While I may not know who I am fully, I am getting an understanding that conditioning has gone much deeper than one might initially think.
I ask people, sometimes, what they like about me - I don't mean to sound like I'm in to myself, I just want to know WHY people like being around me.
Many people have said that they like that I am a GOOD person. I try very hard to take everyone's opinion or feelings in to account before I act. I like to make people happy and I try to be true to myself (the nice me). I am generally very positive and like to actually THINK.
These are all great things to hear about yourself. But are they true?
I find that I try to put my best foot forward, and present myself like I have things figured out or that I'm doing things with the BEST intention possible - most of the time this is pretty true.
But in some instances, especially when people tell me to "do what I want and not worry about them" I can get a little out of hand. Take a WEDDING for example.

Now, most know me as a very easy going person, but I only do this in the sense that I have been on the other end of people being crazy, and I don't want to stress people out like that.
When it came to my wedding, it was awesome fun. There was no drama and everyone had a great time - I didn't even freak out (till the days before) or behave like the stereotypical Bridezilla. BUT! I found myself still behaving poorly around the ones I care about when they tried to do things "how I wanted them."
THIS IS WHY I SMOKE BOWLS PEOPLE. I work very hard to keep myself calm on the outside - how you handle situations ultimately tells people who you are.
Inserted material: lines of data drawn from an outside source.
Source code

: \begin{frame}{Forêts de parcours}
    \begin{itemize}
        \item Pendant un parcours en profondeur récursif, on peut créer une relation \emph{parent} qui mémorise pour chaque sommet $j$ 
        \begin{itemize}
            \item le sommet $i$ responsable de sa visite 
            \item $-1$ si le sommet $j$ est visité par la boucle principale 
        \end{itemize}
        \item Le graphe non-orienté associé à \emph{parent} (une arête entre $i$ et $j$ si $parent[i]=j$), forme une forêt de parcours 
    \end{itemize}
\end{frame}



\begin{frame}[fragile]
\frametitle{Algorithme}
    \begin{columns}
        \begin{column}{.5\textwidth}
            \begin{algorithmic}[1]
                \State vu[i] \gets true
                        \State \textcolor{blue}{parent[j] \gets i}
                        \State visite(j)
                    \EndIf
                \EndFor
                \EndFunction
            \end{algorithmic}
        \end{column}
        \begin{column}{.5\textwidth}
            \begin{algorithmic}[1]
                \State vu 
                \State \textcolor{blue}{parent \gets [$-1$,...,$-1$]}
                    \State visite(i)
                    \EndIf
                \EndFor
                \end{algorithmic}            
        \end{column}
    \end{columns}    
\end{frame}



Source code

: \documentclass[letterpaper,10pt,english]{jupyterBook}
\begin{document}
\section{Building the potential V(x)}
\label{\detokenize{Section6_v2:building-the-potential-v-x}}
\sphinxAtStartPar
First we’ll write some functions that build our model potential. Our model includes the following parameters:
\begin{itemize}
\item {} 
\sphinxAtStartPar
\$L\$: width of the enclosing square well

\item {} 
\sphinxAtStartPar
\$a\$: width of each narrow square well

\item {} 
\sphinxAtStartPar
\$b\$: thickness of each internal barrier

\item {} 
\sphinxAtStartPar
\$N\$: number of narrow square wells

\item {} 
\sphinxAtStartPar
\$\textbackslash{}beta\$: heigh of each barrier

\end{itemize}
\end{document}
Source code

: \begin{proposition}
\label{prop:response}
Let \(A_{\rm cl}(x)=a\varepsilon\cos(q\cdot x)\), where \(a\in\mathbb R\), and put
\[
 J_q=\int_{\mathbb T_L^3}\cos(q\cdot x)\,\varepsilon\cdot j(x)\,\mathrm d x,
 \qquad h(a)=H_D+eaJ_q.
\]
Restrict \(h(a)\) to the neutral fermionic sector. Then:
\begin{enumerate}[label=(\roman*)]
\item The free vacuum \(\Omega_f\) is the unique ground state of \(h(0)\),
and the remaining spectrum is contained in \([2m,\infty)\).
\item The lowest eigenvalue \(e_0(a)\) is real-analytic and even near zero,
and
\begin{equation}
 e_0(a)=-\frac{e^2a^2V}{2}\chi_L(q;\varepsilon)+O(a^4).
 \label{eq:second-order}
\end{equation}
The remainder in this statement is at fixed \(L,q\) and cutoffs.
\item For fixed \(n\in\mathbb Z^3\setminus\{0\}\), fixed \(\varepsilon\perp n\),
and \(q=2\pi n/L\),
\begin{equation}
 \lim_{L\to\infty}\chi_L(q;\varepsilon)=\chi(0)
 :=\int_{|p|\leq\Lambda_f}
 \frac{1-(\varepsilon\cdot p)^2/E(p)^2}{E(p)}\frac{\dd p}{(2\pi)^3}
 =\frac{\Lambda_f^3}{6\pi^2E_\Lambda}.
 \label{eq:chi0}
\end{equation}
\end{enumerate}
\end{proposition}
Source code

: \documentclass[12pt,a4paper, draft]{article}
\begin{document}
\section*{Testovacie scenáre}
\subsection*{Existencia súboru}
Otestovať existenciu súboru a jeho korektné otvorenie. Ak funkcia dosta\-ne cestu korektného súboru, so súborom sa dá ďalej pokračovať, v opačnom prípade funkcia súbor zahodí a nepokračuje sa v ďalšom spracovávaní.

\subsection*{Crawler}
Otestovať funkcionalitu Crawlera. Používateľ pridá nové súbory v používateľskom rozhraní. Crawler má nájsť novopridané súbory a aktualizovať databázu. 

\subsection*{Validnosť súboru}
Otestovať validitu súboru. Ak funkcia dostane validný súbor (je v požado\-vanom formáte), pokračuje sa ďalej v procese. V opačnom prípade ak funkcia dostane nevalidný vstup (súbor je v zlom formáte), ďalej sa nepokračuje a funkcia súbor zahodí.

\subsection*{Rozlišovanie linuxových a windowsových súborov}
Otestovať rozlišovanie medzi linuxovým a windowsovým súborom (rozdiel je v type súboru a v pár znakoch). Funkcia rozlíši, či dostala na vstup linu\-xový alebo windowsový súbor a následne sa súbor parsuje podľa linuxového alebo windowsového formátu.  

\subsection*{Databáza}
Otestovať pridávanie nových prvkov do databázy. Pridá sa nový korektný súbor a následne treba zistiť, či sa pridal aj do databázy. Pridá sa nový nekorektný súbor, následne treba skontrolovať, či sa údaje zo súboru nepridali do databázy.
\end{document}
Don't freak out - take it one step at a time - you don't know how it will end.
People were telling me that I could do what I wanted. It was MY wedding, after all - no one else (save for the hubby). But I started getting hung up on the details towards the end. I spent more money than I wanted to and am still trying to pay it off (I'm so sorry to those I haven't paid fully yet :/ ). Was it worth it? Hell YEAH! But if given the opportunity, would I have cut back a little bit? Probably. Or I would have saved up more before - either way I would have done very little differently.
But even in my super-totally-awesome relationship, we fought towards the end and wondered if we were doing it right - if we should even bother going through with it. Crazy, huh? (for those who know me, it might seem odd, but reassuring).
Point IS!: the little things are not worth freaking out - and it's always best to have someone who knows you really well, who knows how you are trying to conduct yourself in stressful situations, keeping tabs on you. It is really important to have someone CALL YOU OUT when you are getting out of hand. And to listen to them.
Personally, I need people to check in and ask me constantly (because when I ask myself, I find it easier to just NOT answer) if what I am doing is really what I WANT to be doing, or if I am just falling back on habits. Most of the time I default to habits - and I don't find this to be healthy. For myself or those around me, especially if I hold true to the thought that my energy effects those around me. And on top of that, it's not fair to those around me, or myself. If I just fall back to what I normally do, I am not challenging myself to grow, am I? And I'm not showing people another way to handle things. Defaulting is never good (opinion subject to change).

So where does that leave us?
Never be afraid to question your own actions.
And have a buddy who isn't afraid to question you either.